I'm doing a lexer as a part of a university course. One of the brain teasers (extra assignments that don't contribute to the scoring) our professor gave us is how could we implement comments inside string literals.
Our string literals start and end with exclamation mark. e.g. !this is a string literal!
Our comments start and end with three periods. e.g. ...This is a comment...
Removing comments from string literals was relatively straightforward. Just match string literal via /!.*!/
and remove the comment via regex. If there's more than three consecutive commas, but no ending commas, throw an error.
However, I want to take this even further. I want to implement the escaping of the exclamation mark within the string literal. Unfortunately, I can't seem to get both comments and exclamation mark escapes working together.
What I want to create are string literals that can contain both comments and exclamation mark escapes.

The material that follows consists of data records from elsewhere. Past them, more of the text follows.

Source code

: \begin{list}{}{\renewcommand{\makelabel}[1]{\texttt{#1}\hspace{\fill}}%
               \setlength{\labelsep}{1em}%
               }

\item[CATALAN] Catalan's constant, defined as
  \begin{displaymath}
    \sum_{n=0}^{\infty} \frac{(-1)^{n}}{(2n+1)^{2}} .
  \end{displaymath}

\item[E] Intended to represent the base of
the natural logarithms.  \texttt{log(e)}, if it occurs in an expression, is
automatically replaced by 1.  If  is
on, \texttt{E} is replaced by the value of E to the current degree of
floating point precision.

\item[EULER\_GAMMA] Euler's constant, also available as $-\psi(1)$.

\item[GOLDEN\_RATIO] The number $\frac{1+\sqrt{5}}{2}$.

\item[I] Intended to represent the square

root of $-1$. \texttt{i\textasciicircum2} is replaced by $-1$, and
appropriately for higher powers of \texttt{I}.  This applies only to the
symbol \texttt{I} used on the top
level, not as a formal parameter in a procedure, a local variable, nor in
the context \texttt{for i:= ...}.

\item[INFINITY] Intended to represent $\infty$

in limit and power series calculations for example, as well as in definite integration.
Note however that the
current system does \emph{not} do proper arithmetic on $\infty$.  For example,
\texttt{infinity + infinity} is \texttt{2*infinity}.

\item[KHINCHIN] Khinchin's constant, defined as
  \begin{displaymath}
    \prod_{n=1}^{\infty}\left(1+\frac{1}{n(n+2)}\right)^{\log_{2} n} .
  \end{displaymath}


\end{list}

How could this be done?
Examples:
!Normal string!
!String with escaped \! exclamation mark!
!String with a comment ... comment ...!
!String \! with both ... comments can have unescaped exclamation marks!!!... !
This is my current code that can't ignore exclamation marks inside comments:
def t_STRING_LITERAL(t):
r'![^!\\]*(?:\\.[^!\\]*)*!'
# remove the escape characters from the string
t.value = re.sub(r'\\!', "!", t.value)
# remove single line comments
t.value = re.sub(r'\.\.\.[^\r\n]*\.\.\.', "", t.value)
return t